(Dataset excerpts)
*****

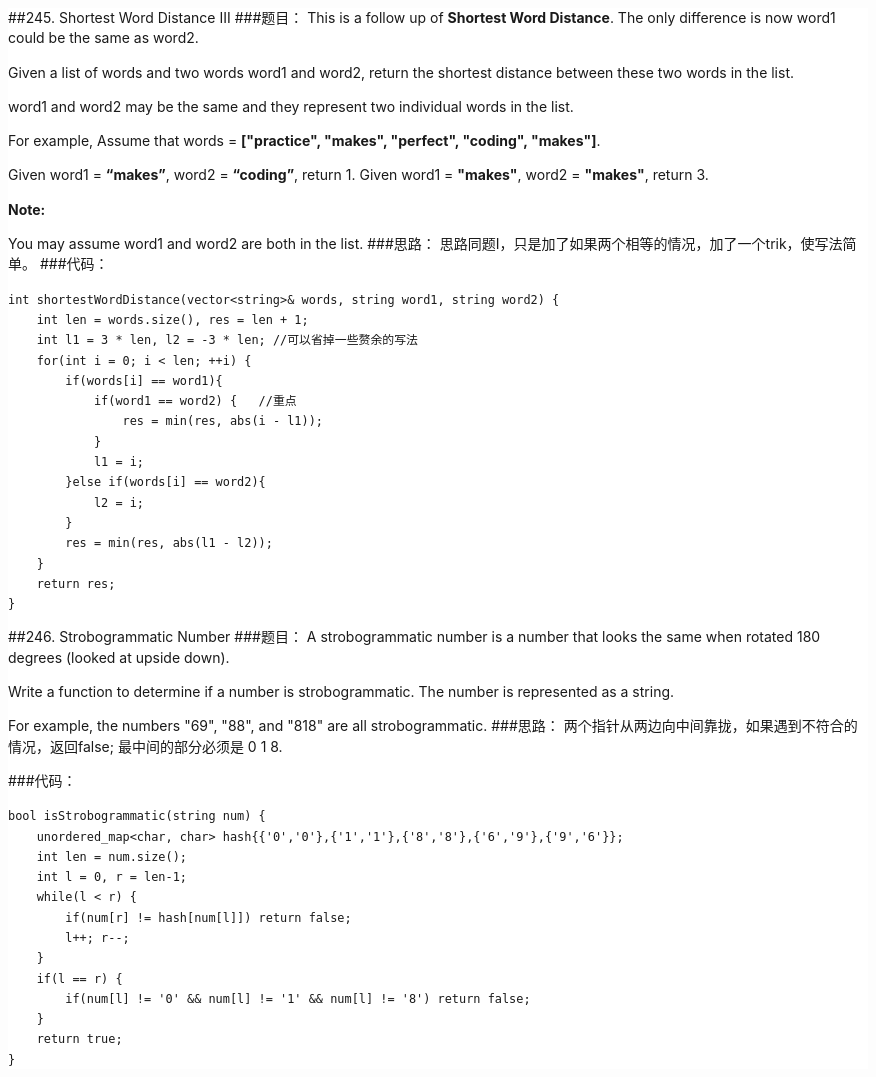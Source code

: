 ##245. Shortest Word Distance III
###题目：
This is a follow up of **Shortest Word Distance**. The only difference is now word1 could be the same as word2.

Given a list of words and two words word1 and word2, return the shortest distance between these two words in the list.

word1 and word2 may be the same and they represent two individual words in the list.

For example,
Assume that words = **["practice", "makes", "perfect", "coding", "makes"]**.

Given word1 = **“makes”**, word2 = **“coding”**, return 1.
Given word1 = **"makes"**, word2 = **"makes"**, return 3.

**Note:**

You may assume word1 and word2 are both in the list.
###思路：
思路同题I，只是加了如果两个相等的情况，加了一个trik，使写法简单。
###代码：

```
int shortestWordDistance(vector<string>& words, string word1, string word2) {
    int len = words.size(), res = len + 1;
    int l1 = 3 * len, l2 = -3 * len; //可以省掉一些赘余的写法
    for(int i = 0; i < len; ++i) {
        if(words[i] == word1){
            if(word1 == word2) {   //重点
                res = min(res, abs(i - l1));
            }
            l1 = i;
        }else if(words[i] == word2){
            l2 = i;
        }
        res = min(res, abs(l1 - l2));
    }
    return res;
}
```
##246. Strobogrammatic Number
###题目：
A strobogrammatic number is a number that looks the same when rotated 180 degrees (looked at upside down).

Write a function to determine if a number is strobogrammatic. The number is represented as a string.

For example, the numbers "69", "88", and "818" are all strobogrammatic.
###思路：
两个指针从两边向中间靠拢，如果遇到不符合的情况，返回false; 最中间的部分必须是 0 1 8.

###代码：

```
bool isStrobogrammatic(string num) {
    unordered_map<char, char> hash{{'0','0'},{'1','1'},{'8','8'},{'6','9'},{'9','6'}};
    int len = num.size();
    int l = 0, r = len-1;
    while(l < r) {
        if(num[r] != hash[num[l]]) return false;
        l++; r--;
    }
    if(l == r) {
        if(num[l] != '0' && num[l] != '1' && num[l] != '8') return false;
    }
    return true;
}
```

*****

## EXERCISE BRIEF
Which lines above contain the word "example"? List them.

## EXERCISE OUTPUT
For example,
For example, the numbers "69", "88", and "818" are all strobogrammatic.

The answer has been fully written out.